THE PROBLEM:
The answer consists solely of the listing's lines from the first through the line containing "- Indoors, Environmentally", each reproduced exactly.

□ □ □ □

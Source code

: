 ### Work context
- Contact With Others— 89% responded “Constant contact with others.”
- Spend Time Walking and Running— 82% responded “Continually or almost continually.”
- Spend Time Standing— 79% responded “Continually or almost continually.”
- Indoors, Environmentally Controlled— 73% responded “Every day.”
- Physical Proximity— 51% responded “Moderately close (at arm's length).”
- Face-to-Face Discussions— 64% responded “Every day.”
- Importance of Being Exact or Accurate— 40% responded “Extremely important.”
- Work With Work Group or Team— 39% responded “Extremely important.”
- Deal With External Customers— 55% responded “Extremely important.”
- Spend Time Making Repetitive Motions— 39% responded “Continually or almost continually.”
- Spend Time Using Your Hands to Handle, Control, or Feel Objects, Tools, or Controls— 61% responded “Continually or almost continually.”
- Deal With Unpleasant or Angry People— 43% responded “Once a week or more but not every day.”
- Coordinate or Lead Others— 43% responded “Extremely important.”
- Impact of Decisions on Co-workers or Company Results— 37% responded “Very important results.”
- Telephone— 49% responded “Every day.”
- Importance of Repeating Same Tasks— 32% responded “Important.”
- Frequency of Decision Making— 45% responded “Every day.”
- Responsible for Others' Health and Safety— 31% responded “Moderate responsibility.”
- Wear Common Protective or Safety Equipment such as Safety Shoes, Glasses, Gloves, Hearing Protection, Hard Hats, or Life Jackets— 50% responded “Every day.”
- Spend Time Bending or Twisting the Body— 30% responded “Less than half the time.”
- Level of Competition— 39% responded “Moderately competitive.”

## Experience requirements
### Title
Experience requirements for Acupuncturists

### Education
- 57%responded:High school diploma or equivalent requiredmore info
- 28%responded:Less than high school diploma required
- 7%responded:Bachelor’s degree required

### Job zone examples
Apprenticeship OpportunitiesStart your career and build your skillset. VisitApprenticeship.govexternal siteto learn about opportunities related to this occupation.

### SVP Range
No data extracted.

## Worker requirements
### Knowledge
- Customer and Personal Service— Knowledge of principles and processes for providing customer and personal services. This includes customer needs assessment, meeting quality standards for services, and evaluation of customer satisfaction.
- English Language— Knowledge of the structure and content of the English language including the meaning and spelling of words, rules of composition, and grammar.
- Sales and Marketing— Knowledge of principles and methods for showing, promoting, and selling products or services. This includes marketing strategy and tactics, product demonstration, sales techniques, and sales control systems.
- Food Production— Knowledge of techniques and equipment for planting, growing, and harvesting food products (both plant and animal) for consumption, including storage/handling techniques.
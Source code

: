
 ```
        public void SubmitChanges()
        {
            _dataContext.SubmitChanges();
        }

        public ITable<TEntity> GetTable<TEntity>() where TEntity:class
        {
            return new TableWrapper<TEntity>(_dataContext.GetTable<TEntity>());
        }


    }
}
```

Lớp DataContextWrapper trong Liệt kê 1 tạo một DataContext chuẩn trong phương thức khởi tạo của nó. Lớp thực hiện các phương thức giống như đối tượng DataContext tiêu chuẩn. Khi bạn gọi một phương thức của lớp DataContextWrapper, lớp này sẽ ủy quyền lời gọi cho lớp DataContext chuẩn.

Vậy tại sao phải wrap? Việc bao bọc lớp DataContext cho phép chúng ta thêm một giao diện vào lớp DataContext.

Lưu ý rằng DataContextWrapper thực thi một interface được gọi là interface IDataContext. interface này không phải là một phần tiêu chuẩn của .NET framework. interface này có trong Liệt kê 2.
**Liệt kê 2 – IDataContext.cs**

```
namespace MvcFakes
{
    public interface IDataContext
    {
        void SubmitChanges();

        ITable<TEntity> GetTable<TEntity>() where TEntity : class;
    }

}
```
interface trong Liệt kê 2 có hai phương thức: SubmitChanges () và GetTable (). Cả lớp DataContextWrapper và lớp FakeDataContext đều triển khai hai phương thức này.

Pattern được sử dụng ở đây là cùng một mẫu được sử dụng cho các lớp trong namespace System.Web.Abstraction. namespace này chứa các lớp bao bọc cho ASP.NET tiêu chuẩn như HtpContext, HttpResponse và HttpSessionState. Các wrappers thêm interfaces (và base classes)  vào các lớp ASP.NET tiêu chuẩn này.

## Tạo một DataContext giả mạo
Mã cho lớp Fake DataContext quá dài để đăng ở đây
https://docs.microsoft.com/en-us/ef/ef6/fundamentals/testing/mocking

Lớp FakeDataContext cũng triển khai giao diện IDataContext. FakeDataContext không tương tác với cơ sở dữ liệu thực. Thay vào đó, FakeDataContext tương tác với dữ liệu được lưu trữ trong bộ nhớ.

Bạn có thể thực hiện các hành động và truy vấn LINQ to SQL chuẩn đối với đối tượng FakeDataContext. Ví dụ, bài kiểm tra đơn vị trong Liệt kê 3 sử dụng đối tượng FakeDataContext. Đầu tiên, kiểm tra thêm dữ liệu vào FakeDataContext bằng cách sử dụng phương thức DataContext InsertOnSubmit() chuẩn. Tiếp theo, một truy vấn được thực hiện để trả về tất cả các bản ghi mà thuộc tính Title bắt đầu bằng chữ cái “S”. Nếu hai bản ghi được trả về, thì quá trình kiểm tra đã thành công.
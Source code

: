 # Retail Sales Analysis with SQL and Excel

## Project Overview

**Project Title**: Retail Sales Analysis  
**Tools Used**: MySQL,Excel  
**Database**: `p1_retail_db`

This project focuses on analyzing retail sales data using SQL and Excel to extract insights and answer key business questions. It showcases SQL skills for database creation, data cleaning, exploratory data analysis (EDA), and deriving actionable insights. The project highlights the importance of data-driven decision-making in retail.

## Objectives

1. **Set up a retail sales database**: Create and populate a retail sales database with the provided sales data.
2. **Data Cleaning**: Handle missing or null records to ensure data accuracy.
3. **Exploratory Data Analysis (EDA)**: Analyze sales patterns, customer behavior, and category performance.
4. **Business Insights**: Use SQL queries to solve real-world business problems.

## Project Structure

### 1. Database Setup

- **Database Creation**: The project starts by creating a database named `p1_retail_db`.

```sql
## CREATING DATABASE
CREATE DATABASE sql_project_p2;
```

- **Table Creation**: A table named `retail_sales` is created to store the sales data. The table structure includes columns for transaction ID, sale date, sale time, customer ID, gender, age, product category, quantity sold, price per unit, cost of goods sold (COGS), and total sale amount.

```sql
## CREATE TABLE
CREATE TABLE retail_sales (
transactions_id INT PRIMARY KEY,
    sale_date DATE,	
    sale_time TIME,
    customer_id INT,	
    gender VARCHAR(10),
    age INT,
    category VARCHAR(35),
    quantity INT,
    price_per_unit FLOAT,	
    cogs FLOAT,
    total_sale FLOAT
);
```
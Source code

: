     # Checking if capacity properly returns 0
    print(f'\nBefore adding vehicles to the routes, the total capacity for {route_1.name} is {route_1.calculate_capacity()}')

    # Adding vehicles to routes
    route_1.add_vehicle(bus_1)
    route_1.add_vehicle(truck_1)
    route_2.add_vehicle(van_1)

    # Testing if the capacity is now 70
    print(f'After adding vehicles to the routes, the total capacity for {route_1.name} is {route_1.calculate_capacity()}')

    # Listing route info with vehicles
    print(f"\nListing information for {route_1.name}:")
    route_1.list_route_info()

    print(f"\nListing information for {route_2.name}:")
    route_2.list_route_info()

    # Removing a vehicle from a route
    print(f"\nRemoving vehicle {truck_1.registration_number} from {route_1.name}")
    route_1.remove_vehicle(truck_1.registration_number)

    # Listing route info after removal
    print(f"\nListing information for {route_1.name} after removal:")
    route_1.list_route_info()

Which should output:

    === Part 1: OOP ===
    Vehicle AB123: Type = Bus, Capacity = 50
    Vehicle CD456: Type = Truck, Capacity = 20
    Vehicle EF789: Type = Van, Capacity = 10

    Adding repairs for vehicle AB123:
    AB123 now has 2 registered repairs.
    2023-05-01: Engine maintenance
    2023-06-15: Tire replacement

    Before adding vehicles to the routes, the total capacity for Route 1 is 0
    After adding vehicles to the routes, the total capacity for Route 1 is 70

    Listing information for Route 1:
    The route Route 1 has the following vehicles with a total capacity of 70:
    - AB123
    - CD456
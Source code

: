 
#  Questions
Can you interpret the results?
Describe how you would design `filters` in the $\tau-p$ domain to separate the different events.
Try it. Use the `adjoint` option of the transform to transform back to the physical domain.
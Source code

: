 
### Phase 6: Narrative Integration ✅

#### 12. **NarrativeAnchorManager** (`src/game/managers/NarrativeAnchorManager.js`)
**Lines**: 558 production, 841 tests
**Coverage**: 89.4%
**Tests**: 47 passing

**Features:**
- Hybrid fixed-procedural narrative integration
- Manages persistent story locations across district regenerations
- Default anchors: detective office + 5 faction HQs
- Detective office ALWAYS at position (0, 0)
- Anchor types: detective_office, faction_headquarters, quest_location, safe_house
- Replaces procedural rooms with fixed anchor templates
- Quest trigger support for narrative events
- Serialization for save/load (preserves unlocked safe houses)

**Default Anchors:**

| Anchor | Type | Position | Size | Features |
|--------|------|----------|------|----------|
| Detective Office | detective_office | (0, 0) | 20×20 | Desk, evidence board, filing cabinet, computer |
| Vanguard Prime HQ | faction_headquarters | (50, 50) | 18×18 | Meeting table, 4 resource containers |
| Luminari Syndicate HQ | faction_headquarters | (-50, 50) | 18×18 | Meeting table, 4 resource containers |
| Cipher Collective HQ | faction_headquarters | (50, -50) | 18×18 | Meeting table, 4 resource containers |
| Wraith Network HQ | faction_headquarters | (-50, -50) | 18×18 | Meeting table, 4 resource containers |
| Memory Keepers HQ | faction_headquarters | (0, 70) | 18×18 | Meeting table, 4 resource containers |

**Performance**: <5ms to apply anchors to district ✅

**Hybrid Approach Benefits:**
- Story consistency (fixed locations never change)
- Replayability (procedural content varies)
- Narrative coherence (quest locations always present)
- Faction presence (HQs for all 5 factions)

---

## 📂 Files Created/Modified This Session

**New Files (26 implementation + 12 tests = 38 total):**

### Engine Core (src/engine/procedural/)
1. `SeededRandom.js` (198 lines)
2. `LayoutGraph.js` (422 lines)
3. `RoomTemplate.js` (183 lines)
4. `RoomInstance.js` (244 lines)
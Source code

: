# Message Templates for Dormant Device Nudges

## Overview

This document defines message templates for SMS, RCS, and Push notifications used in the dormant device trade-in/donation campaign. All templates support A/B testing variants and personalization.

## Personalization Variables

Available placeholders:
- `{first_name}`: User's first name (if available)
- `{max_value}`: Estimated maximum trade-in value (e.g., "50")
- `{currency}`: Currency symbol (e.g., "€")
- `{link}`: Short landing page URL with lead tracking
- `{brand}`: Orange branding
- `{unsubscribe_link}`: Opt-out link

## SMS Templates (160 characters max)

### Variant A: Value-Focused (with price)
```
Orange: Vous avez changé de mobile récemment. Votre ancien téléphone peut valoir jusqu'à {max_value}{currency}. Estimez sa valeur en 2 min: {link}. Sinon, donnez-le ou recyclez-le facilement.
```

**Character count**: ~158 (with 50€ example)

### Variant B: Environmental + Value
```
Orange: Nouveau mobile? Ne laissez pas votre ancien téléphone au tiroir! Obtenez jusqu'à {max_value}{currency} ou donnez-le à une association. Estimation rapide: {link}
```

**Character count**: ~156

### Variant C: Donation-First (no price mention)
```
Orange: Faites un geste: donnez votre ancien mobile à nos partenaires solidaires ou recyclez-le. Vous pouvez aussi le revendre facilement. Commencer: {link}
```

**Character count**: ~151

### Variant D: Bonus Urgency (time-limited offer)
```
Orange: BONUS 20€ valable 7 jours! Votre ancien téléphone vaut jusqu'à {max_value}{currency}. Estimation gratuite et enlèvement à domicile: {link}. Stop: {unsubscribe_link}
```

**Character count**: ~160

□ □ □ □

TASK OUTPUT:
Source code

: ### Work context
- Contact With Others— 89% responded “Constant contact with others.”
- Spend Time Walking and Running— 82% responded “Continually or almost continually.”
- Spend Time Standing— 79% responded “Continually or almost continually.”
- Indoors, Environmentally Controlled— 73% responded “Every day.”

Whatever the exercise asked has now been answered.